- **WORK ITEM**:
Find the lines of the records in which the word "make" appears and report how many there are, as a number alone.

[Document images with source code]
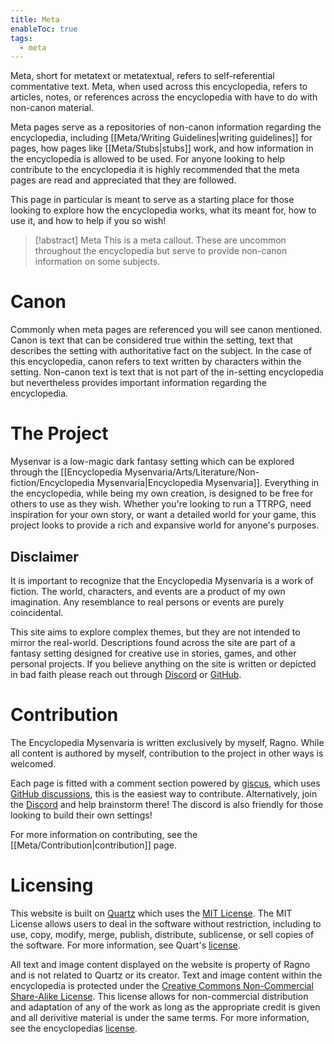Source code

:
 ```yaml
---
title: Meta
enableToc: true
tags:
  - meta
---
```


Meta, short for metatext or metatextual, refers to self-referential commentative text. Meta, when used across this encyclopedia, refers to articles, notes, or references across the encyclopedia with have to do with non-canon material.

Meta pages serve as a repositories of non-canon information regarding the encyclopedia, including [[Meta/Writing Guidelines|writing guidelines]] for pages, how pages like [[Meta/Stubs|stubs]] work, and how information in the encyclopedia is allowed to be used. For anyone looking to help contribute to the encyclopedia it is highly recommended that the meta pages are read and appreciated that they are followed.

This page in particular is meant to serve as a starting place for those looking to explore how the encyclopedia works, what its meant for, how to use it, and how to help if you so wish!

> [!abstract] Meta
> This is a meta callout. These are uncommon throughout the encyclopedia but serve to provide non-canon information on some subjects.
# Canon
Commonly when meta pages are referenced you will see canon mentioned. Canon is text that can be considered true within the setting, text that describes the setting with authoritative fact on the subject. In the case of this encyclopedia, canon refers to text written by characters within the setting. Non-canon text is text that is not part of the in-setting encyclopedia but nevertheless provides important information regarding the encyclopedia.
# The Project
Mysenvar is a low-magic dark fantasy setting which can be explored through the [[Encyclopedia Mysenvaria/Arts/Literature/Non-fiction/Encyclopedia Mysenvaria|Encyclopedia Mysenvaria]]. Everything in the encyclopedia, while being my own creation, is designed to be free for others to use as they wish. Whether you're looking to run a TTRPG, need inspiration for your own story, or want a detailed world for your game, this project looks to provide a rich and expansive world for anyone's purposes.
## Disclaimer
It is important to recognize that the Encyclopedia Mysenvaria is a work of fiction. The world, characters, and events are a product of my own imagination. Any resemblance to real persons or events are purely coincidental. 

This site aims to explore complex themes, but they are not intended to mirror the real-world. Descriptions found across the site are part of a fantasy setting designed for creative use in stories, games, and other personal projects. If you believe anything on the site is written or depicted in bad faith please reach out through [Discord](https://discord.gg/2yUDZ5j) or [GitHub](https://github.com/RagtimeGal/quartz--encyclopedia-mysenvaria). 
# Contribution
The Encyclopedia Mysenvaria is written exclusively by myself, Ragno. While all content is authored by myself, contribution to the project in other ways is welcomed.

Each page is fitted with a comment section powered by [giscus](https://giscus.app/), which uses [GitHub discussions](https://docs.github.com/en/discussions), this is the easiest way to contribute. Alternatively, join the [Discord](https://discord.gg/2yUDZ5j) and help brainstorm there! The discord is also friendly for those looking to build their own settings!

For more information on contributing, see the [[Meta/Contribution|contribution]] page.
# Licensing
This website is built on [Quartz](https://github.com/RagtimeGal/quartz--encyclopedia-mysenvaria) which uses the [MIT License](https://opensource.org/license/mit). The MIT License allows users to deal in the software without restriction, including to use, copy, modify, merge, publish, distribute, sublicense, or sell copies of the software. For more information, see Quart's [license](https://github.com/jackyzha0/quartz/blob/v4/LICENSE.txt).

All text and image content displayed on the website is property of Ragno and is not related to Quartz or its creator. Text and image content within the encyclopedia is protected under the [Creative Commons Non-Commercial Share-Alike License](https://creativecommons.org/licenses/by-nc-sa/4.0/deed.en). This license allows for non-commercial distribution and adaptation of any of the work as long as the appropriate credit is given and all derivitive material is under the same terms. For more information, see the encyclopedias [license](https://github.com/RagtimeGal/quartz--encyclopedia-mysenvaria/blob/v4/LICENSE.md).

--

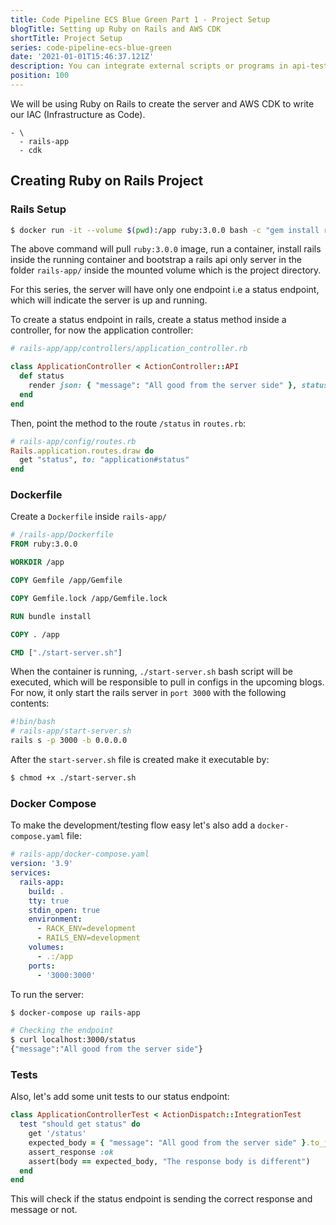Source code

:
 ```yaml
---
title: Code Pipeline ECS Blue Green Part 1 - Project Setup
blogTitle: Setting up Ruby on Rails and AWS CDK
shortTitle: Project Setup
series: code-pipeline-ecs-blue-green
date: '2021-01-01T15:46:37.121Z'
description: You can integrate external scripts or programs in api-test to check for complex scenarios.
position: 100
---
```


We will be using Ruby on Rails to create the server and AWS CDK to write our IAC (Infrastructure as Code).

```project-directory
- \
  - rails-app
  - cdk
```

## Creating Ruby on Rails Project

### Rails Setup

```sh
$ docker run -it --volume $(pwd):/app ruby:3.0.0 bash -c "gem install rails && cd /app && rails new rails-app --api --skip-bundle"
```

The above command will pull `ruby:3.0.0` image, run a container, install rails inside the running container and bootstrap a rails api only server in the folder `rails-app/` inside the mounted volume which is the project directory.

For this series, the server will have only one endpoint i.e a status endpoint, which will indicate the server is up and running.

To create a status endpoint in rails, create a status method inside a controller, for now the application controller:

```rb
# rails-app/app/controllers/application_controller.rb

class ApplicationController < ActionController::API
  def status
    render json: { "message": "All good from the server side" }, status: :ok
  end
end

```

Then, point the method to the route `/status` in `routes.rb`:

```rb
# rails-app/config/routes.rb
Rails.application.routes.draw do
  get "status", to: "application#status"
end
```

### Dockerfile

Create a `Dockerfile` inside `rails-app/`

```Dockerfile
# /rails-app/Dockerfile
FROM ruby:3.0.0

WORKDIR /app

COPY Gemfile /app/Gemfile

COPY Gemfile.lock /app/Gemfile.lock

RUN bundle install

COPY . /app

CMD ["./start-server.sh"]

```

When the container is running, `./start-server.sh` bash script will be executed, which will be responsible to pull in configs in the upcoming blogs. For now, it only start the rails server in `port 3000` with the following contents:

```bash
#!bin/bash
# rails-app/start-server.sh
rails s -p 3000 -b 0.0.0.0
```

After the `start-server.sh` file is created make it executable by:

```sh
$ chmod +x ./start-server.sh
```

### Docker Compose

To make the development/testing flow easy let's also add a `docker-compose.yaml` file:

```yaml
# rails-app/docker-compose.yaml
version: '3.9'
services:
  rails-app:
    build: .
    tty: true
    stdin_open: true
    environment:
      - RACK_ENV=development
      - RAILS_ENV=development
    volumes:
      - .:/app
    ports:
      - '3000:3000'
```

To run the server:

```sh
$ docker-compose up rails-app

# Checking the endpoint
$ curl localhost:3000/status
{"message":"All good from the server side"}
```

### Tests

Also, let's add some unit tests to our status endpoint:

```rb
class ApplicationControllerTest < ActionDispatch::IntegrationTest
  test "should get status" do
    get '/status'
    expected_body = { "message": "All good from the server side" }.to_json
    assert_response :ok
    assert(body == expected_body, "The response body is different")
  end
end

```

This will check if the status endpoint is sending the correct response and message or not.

---

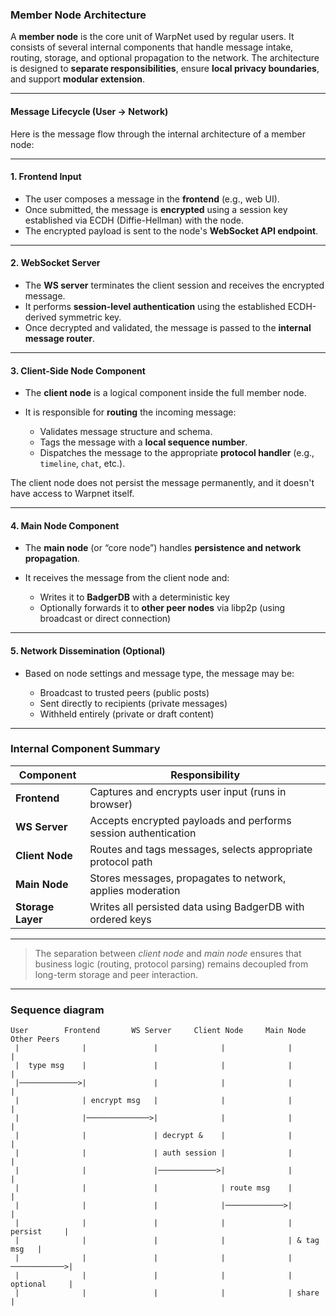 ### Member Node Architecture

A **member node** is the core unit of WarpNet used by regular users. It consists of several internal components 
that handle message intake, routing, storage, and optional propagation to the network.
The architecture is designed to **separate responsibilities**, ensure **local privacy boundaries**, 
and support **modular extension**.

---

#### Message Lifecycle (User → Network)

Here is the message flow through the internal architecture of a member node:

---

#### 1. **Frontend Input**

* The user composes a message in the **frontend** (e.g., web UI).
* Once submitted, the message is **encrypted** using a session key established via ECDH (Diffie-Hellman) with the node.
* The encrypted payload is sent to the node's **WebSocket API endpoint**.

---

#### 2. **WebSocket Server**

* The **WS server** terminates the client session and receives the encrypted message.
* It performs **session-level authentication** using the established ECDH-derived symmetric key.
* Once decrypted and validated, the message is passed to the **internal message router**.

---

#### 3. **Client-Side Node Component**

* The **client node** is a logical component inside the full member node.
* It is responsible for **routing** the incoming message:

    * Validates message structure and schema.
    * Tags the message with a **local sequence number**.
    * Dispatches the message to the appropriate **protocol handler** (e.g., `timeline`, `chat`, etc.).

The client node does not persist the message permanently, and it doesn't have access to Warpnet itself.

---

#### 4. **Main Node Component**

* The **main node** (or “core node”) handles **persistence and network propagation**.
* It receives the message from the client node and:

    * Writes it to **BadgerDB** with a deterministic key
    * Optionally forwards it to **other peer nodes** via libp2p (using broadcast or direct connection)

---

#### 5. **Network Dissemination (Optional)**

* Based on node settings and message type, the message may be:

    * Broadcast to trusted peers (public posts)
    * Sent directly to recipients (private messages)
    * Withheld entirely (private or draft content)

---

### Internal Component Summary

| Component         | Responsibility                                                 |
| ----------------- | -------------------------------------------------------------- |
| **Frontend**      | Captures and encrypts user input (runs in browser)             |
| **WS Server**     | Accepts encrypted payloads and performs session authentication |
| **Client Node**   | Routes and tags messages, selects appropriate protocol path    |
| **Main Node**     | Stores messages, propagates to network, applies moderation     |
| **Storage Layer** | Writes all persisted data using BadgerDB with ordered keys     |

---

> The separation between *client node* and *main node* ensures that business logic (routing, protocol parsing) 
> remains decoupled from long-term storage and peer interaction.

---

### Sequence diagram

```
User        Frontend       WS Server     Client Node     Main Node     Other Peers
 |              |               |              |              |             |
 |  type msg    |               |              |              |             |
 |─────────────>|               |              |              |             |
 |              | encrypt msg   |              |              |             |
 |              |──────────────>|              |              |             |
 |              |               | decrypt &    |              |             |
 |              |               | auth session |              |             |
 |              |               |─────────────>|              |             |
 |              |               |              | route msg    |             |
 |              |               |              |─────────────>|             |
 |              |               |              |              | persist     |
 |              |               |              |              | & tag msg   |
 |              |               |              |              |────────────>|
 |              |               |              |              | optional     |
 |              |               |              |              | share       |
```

- **THE COMPLETED TASK**:
2